A sampler study

In this notebook, we perform a short study of how various samplers implemented in pyPESTO perform.

The pipeline

First, we show a typical workflow, fully integrating the samplers with a PEtab problem, using a toy example of a conversion reaction.

[1]:
import pypesto
import petab

# import to petab
petab_problem = petab.Problem.from_yaml(
    "conversion_reaction/conversion_reaction.yaml")
# import to pypesto
importer = pypesto.PetabImporter(petab_problem)
# create problem
problem = importer.create_problem()

Commonly, as a first step, optimization is performed, in order to find good parameter point estimates.

[2]:
%%time
result = pypesto.minimize(problem, n_starts=10)
Parameters obtained from history and optimizer do not match: [-0.91620777 -9.1644571 ], [-0.9160963  -9.16577932]
CPU times: user 937 ms, sys: 5.21 ms, total: 943 ms
Wall time: 943 ms
[3]:
ax = pypesto.visualize.waterfall(result, size=(4,4))
../_images/example_sampler_study_7_0.png

Next, we perform sampling. Here, we employ a pypesto.sample.AdaptiveParallelTemperingSampler sampler, which runs Markov Chain Monte Carlo (MCMC) chains on different temperatures. For each chain, we employ a pypesto.sample.AdaptiveMetropolisSampler. For more on the samplers see below or the API documentation.

[4]:
sampler = pypesto.AdaptiveParallelTemperingSampler(
    internal_sampler=pypesto.AdaptiveMetropolisSampler(),
    n_chains=3)

For the actual sampling, we call the pypesto.sample function. By passing the result object to the function, the previously found global optimum is used as starting point for the MCMC sampling.

[5]:
%%time
result = pypesto.sample(problem, n_samples=10000, sampler=sampler, result=result)
100%|██████████| 10000/10000 [00:30<00:00, 330.85it/s]
CPU times: user 29.8 s, sys: 445 ms, total: 30.2 s
Wall time: 30.3 s

When the sampling is finished, we can analyse our results.

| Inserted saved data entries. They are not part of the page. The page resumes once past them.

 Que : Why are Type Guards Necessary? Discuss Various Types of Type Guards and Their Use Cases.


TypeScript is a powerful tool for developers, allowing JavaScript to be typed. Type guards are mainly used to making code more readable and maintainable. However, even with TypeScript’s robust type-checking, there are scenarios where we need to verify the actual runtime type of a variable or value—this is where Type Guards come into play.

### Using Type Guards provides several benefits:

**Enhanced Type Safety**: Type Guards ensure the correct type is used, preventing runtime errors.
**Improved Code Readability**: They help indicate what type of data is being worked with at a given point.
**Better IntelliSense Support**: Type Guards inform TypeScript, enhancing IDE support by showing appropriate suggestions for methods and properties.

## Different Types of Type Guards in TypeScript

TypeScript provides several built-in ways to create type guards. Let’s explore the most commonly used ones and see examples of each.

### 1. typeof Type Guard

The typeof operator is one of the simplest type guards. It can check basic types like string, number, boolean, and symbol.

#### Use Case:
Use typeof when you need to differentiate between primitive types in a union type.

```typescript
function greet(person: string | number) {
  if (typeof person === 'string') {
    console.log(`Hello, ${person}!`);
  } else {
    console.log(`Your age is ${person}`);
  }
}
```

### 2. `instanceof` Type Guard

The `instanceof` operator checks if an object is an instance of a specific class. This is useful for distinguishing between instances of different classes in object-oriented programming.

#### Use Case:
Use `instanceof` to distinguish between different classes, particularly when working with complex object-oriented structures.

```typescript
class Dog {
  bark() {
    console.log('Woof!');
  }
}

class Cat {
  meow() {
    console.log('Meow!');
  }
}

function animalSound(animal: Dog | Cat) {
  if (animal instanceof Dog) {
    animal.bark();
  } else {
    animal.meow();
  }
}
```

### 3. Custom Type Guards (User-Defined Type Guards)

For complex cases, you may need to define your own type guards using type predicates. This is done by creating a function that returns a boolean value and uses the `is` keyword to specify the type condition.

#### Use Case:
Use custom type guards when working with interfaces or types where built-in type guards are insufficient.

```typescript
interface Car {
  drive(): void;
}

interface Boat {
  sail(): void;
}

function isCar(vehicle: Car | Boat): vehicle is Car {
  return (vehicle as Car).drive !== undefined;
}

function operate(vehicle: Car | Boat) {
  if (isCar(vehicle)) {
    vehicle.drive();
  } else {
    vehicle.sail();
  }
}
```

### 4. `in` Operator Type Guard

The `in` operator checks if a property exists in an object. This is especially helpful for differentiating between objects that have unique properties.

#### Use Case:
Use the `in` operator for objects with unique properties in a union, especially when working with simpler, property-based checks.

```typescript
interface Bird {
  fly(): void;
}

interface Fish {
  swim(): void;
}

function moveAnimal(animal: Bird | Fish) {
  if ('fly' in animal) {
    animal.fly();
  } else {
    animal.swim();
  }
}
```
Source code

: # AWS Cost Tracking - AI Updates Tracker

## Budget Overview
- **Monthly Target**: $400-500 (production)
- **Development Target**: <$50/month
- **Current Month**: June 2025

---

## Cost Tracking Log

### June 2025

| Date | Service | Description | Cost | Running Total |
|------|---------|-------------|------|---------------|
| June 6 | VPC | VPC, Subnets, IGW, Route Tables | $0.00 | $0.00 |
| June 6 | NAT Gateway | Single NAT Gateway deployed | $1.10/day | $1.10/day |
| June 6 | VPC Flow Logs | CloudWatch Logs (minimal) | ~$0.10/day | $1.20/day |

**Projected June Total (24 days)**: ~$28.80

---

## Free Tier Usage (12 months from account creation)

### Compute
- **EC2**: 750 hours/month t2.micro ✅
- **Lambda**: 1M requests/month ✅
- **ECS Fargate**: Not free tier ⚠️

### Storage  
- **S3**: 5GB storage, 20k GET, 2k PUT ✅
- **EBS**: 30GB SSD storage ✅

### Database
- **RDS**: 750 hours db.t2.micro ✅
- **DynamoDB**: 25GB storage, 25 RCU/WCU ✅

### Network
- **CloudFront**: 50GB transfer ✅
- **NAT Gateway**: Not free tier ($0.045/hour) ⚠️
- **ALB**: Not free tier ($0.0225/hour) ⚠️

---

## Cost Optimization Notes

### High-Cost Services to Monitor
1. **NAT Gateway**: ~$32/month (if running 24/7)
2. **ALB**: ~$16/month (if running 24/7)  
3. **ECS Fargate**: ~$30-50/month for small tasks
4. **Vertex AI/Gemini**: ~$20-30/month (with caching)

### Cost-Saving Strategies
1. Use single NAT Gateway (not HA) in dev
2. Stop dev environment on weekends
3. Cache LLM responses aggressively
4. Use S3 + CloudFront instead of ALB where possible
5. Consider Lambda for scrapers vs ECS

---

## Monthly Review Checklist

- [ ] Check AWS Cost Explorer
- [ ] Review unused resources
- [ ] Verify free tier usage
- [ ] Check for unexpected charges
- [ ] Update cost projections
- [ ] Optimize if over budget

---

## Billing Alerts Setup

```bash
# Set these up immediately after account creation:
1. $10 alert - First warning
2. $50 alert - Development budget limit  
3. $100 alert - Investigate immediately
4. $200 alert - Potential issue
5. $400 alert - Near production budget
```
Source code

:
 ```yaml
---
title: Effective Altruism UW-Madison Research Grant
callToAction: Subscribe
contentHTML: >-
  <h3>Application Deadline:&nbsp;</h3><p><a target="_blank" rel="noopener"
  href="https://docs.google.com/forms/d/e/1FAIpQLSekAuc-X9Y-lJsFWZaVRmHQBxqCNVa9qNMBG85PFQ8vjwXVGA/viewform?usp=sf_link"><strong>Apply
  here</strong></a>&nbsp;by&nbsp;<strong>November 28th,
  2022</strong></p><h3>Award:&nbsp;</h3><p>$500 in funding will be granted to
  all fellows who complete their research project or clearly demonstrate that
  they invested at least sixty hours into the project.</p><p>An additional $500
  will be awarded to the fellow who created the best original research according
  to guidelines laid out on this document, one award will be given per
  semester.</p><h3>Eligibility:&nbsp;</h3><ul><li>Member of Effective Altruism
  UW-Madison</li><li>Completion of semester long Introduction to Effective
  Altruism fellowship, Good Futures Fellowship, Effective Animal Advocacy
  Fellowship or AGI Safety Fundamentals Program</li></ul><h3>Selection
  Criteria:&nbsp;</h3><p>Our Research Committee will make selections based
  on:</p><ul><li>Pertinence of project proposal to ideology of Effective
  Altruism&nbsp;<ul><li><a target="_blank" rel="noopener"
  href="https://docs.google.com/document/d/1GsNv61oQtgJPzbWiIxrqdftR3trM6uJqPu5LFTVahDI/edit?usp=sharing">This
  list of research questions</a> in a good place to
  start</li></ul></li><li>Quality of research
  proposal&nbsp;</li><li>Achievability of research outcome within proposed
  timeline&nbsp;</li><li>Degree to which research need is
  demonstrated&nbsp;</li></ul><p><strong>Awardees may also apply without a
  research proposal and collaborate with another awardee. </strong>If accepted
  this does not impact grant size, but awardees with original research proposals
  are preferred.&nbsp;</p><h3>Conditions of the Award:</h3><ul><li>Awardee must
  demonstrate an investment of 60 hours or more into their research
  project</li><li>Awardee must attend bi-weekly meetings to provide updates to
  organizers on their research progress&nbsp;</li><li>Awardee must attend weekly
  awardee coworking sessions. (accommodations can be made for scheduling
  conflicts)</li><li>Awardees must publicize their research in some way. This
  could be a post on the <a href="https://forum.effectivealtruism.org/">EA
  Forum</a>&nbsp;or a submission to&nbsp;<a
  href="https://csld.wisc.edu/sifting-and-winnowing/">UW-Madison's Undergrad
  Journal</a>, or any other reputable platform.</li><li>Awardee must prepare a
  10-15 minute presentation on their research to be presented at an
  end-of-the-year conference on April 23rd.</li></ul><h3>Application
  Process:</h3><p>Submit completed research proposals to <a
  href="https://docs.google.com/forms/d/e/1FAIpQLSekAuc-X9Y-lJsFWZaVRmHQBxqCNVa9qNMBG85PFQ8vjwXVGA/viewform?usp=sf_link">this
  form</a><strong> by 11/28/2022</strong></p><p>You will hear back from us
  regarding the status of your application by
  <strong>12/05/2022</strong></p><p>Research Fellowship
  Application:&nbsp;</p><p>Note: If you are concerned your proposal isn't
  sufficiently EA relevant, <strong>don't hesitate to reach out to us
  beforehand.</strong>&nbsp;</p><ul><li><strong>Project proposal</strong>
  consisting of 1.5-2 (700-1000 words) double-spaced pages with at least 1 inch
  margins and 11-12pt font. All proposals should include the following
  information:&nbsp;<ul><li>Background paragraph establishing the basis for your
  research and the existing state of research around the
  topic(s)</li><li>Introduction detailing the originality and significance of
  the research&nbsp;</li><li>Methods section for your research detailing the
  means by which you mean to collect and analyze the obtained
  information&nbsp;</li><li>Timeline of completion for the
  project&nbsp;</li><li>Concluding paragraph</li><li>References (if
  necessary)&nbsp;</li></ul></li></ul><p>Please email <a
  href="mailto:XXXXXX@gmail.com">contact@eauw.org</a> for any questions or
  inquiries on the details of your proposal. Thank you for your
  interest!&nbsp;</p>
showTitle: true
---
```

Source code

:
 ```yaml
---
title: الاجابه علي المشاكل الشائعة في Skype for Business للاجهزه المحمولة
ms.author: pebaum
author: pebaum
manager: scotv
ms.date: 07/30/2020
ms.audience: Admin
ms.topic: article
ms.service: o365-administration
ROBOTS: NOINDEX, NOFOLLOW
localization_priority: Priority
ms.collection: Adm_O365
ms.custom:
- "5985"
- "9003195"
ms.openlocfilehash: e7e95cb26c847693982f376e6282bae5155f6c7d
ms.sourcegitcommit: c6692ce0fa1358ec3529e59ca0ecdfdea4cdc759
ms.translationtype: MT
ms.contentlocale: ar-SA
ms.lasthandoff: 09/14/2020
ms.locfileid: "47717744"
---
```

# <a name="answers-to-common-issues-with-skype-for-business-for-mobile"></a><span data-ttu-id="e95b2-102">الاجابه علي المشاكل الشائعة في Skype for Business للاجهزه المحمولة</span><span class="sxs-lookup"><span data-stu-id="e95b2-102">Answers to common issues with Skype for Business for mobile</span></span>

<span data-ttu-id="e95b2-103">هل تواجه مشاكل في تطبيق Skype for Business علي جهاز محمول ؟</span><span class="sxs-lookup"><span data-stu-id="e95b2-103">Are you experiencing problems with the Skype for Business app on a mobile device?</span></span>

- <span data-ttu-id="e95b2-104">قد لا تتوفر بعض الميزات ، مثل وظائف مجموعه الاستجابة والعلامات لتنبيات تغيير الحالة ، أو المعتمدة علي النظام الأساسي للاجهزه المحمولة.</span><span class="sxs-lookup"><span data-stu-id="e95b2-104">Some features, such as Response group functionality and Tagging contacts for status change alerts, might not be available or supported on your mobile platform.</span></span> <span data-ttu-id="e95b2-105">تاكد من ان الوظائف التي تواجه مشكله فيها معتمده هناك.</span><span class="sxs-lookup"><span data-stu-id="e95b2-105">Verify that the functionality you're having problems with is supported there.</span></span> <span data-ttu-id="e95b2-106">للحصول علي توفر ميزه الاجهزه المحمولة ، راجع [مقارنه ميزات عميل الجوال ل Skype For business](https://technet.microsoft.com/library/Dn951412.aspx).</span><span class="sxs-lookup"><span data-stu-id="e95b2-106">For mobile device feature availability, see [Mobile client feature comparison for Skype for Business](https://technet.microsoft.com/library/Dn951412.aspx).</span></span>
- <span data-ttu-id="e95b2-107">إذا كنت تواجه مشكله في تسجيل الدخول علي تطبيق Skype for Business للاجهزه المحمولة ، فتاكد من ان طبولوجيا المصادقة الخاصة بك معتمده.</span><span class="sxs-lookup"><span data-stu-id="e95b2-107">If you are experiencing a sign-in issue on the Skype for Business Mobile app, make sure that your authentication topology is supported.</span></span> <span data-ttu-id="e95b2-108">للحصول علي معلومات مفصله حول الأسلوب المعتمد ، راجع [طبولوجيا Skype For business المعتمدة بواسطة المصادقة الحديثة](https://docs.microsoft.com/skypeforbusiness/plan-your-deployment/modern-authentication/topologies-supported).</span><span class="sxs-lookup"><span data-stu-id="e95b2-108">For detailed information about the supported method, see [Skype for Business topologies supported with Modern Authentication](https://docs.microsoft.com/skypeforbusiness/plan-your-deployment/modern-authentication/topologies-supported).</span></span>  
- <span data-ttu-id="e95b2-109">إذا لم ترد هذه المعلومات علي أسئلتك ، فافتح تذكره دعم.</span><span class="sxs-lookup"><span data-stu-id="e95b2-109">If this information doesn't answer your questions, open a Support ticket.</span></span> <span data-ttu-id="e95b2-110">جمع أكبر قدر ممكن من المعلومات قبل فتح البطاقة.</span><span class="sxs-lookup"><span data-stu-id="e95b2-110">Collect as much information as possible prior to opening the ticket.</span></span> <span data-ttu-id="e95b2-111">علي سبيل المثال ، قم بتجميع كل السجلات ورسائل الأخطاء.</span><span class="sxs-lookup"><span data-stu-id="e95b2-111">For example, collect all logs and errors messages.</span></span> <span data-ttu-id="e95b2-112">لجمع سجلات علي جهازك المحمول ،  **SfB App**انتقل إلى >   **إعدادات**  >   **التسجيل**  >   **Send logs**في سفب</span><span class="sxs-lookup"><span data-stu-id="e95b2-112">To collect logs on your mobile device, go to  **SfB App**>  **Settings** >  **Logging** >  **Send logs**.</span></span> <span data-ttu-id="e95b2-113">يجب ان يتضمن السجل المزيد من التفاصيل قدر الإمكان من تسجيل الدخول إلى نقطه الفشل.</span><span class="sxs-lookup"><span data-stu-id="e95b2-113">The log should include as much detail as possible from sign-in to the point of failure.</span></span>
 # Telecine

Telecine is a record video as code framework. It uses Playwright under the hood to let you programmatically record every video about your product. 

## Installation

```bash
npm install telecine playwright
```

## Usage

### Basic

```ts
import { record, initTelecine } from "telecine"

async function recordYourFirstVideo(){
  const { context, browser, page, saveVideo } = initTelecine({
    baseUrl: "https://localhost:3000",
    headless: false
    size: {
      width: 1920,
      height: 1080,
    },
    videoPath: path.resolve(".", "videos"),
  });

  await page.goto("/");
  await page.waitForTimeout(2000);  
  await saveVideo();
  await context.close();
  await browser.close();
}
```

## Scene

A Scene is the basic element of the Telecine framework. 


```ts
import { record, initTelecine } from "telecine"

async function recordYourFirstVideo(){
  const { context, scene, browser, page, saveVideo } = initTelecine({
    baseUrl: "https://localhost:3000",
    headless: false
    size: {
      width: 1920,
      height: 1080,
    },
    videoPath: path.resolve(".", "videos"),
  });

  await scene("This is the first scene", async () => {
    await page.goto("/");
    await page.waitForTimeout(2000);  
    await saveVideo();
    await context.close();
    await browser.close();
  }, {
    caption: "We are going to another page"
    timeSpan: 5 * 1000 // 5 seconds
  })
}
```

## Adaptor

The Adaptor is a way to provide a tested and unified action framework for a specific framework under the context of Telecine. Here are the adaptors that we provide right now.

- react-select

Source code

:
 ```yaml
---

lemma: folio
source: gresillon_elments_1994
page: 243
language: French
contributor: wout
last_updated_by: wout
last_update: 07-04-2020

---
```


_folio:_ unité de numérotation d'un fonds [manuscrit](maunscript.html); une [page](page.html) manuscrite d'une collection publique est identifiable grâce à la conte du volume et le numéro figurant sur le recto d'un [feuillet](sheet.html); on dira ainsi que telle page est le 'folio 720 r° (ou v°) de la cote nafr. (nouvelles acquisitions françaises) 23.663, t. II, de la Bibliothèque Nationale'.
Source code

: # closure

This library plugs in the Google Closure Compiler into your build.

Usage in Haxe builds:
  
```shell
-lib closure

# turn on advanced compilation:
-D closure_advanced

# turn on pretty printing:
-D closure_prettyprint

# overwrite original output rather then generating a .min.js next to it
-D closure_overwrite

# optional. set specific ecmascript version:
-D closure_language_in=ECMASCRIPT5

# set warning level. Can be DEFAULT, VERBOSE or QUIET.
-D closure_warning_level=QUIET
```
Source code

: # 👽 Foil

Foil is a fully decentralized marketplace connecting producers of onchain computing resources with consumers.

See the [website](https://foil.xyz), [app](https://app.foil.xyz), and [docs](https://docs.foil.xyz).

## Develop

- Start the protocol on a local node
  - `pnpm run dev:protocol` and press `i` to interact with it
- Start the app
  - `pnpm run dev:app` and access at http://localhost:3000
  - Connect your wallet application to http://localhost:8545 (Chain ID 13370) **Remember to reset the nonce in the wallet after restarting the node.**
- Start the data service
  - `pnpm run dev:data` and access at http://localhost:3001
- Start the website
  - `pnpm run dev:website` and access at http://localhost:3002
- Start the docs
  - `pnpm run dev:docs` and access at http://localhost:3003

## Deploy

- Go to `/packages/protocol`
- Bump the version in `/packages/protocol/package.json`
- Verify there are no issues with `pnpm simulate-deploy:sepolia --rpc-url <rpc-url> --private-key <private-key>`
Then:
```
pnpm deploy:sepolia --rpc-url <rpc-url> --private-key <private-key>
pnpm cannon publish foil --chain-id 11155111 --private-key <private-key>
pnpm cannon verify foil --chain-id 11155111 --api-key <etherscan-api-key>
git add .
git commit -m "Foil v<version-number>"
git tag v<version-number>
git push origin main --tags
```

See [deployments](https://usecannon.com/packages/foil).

A first thing to do is to analyze the sampling burn-in:

[6]:
pypesto.geweke_test(result)
[6]:
0

pyPESTO provides functions to analyse both the sampling process as well as the obtained sampling result. Visualizing the traces e.g. allows to detect burn-in phases, or fine-tune hyperparameters. First, the parameter trajectories can be visualized:

[7]:
pypesto.geweke_test(result)
ax = pypesto.visualize.sampling_parameters_trace(result, use_problem_bounds=False)
../_images/example_sampler_study_15_0.png

Next, also the log posterior trace can be visualized:

[8]:
ax = pypesto.visualize.sampling_fval_trace(result)
../_images/example_sampler_study_17_0.png

To visualize the result, there are various options. The scatter plot shows histograms of 1-dim parameter marginals and scatter plots of 2-dimensional parameter combinations:

[9]:
ax = pypesto.visualize.sampling_scatter(result, size=[13,6])
../_images/example_sampler_study_19_0.png

sampling_1d_marginals allows to plot e.g. kernel density estimates or histograms (internally using seaborn):

[10]:
for i_chain in range(len(result.sample_result.betas)):
    pypesto.visualize.sampling_1d_marginals(
        result, i_chain=i_chain, suptitle=f"Chain: {i_chain}")
../_images/example_sampler_study_21_0.png
../_images/example_sampler_study_21_1.png
../_images/example_sampler_study_21_2.png

That’s it for the moment on using the sampling pipeline.

1-dim test problem

To compare and test the various implemented samplers, we first study a 1-dimensional test problem of a gaussian mixture density, together with a flat prior.

[11]:
import numpy as np
from scipy.stats import multivariate_normal
import seaborn as sns
import pypesto

def density(x):
    return 0.3*multivariate_normal.pdf(x, mean=-1.5, cov=0.1) + \
        0.7*multivariate_normal.pdf(x, mean=2.5, cov=0.2)

def nllh(x):
    return - np.log(density(x))

objective = pypesto.Objective(fun=nllh)
problem = pypesto.Problem(
    objective=objective, lb=-4, ub=5, x_names=['x'])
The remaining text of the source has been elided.